Tag Archives: ambiguity

Welcome, Uncertainty!

I don’t think I have ever embarked upon a life-changing journey or experience without feeling apprehensive.  I don’t think I have ever felt fully or even adequately prepared.   Why is that? I’m not the kind of person to rush blindly into everything that momentarily catches my fancy, nor am I the kind to prepare so meticulously beforhand that I never actually get round to doing anything.

I suppose at some point I realised – as most people do eventually – that you can never fully prepare for the future.  You can gather information, you can weigh pros and cons, you can discuss and debate and ponder.  You can strategise, you can draw up your business plan, you can write your speech and book your flights. But then the economy collapses, the banks stop lending, the hecklers take over and an ash cloud rises… 

This feeling of not being fully in control of your future is scary.  But not being in control of the future does not mean that you cannot be in control of yourself – after all, the only person you can control.  Uncertainty, ambiguity, unknowns make fools of us all if we let them.  But if we learn how to respond to them, how to be the reed in the wind rather than a stiff branch ready to break, uncertainty becomes exhilarating.

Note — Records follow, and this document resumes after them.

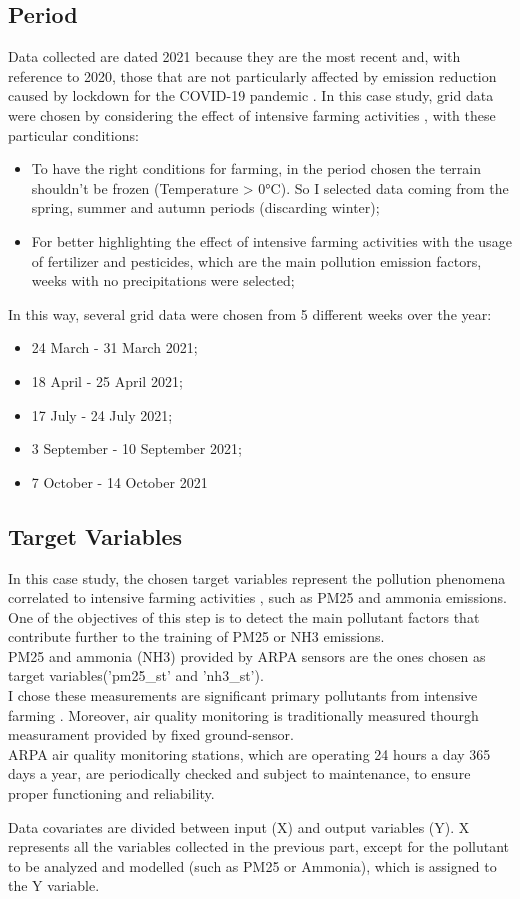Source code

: \subsection{Period}  
Data collected are dated 2021 because they are the most recent and, with reference to 2020, those that are not particularly affected by emission reduction caused by lockdown for the COVID-19 pandemic \cite{bontempi2022analysis}. 
\pagebreak
In this case study, grid data were chosen by considering the effect of intensive farming activities , with these particular conditions:
    \begin{itemize}
        \item To have the right conditions for farming, in the period chosen the terrain shouldn't be frozen (Temperature > 0°C). So I selected data coming from the spring, summer and autumn periods (discarding winter);
        \item For better highlighting the effect of intensive farming activities with the usage of fertilizer and pesticides, which are the main pollution emission factors, weeks with no precipitations were selected;
\end{itemize}
In this way, several grid data were chosen from 5 different weeks over the year:
\begin{itemize}
    \item 24 March - 31 March 2021;
    \item 18 April - 25 April 2021;
    \item 17 July - 24 July 2021;
    \item 3 September - 10 September 2021;
    \item 7 October - 14 October 2021
\end{itemize}

\subsection{Target Variables}
In this case study, the chosen target variables represent the pollution phenomena correlated to intensive farming activities , such as PM25 and ammonia emissions. \\
One of the objectives of this step is to detect the main pollutant factors that contribute further to the training of PM25 or NH3 emissions.\\
PM25 and ammonia (NH3) provided by ARPA sensors are the ones chosen as target variables('pm25\_st' and 'nh3\_st').\\
I chose these measurements are significant primary pollutants from intensive farming \cite{aneja2008farming}. Moreover, air quality monitoring is traditionally measured thourgh measurament provided by fixed ground-sensor.
\\
ARPA air quality monitoring stations, which are operating 24 hours a day 365 days a year, are periodically checked and subject to maintenance, to ensure proper functioning and reliability.\par
Data covariates are divided between input (X) and output variables (Y). X represents all the variables collected in the previous part, except for the pollutant to be analyzed and modelled (such as PM25 or Ammonia), which is assigned to the Y variable.

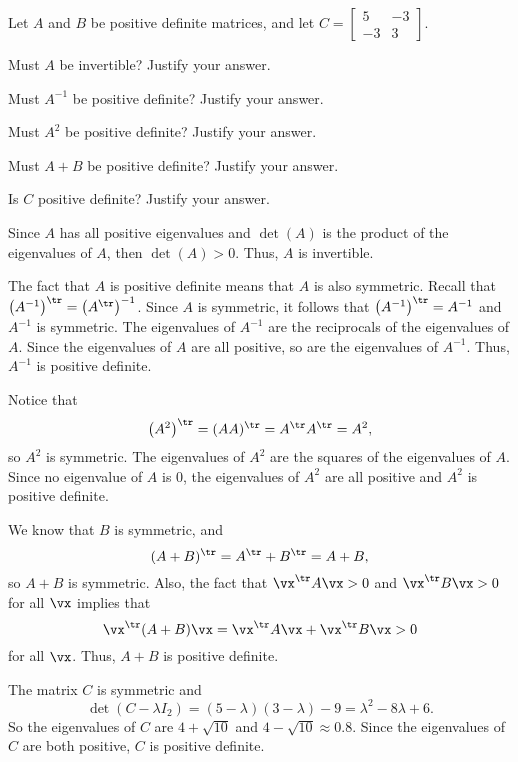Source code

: \begin{example} Let $A$ and $B$ be positive definite matrices, and let $C = \left[ \begin{array}{rr}5&-3\\-3&3 \end{array} \right]$. 
\ba
\item Must $A$ be invertible? Justify your answer. 

\item Must $A^{-1}$ be positive definite? Justify your answer. 

\item Must $A^{2}$ be positive definite? Justify your answer. 

\item Must $A+B$ be positive definite? Justify your answer. 

\item Is $C$ positive definite? Justify your answer. 

\ea

\ExampleSolution

\ba
\item Since $A$ has all positive eigenvalues and $\det(A)$ is the product of the eigenvalues of $A$, then $\det(A) > 0$. Thus, $A$ is invertible.

\item The fact that $A$ is positive definite means that $A$ is also symmetric. Recall that $\left(A^{-1}\right)^{\tr} = \left(A^{\tr}\right)^{-1}$. Since $A$ is symmetric, it follows that $\left(A^{-1}\right)^{\tr} = A^{-1}$ and $A^{-1}$ is symmetric. The eigenvalues of $A^{-1}$ are the reciprocals of the eigenvalues of $A$. Since the eigenvalues of $A$ are all positive, so are the eigenvalues of $A^{-1}$. Thus, $A^{-1}$ is positive definite.

\item Notice that 
\[\left(A^2\right)^{\tr} = (AA)^{\tr} = A^{\tr}A^{\tr} = A^2,\]
so $A^2$ is symmetric. The eigenvalues of $A^2$ are the squares of the eigenvalues of $A$. Since no eigenvalue of $A$ is $0$, the eigenvalues of $A^2$ are all positive and $A^2$ is positive definite. 

\item We know that $B$ is symmetric, and 
\[(A+B)^{\tr} = A^{\tr} + B^{\tr} = A+B,\]
so $A+B$ is symmetric. Also, the fact that $\vx^{\tr}A\vx > 0$ and $\vx^{\tr}B\vx > 0$ for all $\vx$ implies that 
\[\vx^{\tr}(A+B)\vx = \vx^{\tr}A\vx + \vx^{\tr}B\vx > 0\]
for all $\vx$. Thus, $A+B$ is positive definite. 

\item The matrix $C$ is symmetric and 
\[\det(C - \lambda I_2) = (5-\lambda)(3-\lambda) - 9 = \lambda^2-8\lambda+6.\]
So the eigenvalues of $C$ are $4 + \sqrt{10}$ and $4 - \sqrt{10} \approx 0.8$. Since the eigenvalues of $C$ are both positive, $C$ is positive definite. 

\ea
\end{example}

It’s the same when you enter a new culture.  No matter how much cultural briefing you’ve had, you’ll never be fully equipped to handle any situation.   There will always be something you haven’t quite covered.  But if you’re prepared to handle uncertainty and ambiguity, you will be more ready to listen, ask questions, be flexible and learn.

‘Uncertainty is the only certainty there is, and knowing how to live with insecurity is the only security.’  ( John Allen Paulos, professor of mathematics and probability)

Leave a comment

Filed under Uncategorized

Entrepreneurialism: What Does It Mean?

The word ‘entrepreneur’ was coined back in the 18th century and has since entered our common understanding as ‘someone who risks things in order to purse an opportunity’.  It is the backbone of the capitalist society and I associate it with Weber’s Protestant work ethic, although you can have an excellent work ethic and still be short of ideas and passion… and thus not an entrepreneur.   Or at least not quite what we imagine an entrepreneur to be.  Long live our images of the ‘ideal entrepreneurs’, such as Richard Branson, Anita Roddick, Bill Gates and so on.

However, Stanford Professor Kathleen M. Eisenhardt’s definition of ‘entrepreneurship’ is more interesting: it’s about ‘organising and strategising in disequillibrium’.

Prof. Eisenhardt on Entrepreneurship

  Which seems to me to be a pretty good definition of great global leadership.  A nascent market, as Prof. Eisenhardt calls new, unproven markets, is very much like a new culture that you are trying to enter.   It’s like being taken out of your nice warm bubble-bath and plunged somewhere in the middle of the ocean.  In the dark.  In a fog.  You don’t know where you are, you can’t find your bearings, you can barely make out the sounds around you or know how to interpret them. 

Entrepreneurship is all about finding that market, giving it shape and clearly demarcating it.   Likewise, global leadership is about finding your limbs when plunged in that ocean, learning to navigate and starting to enjoy the swim.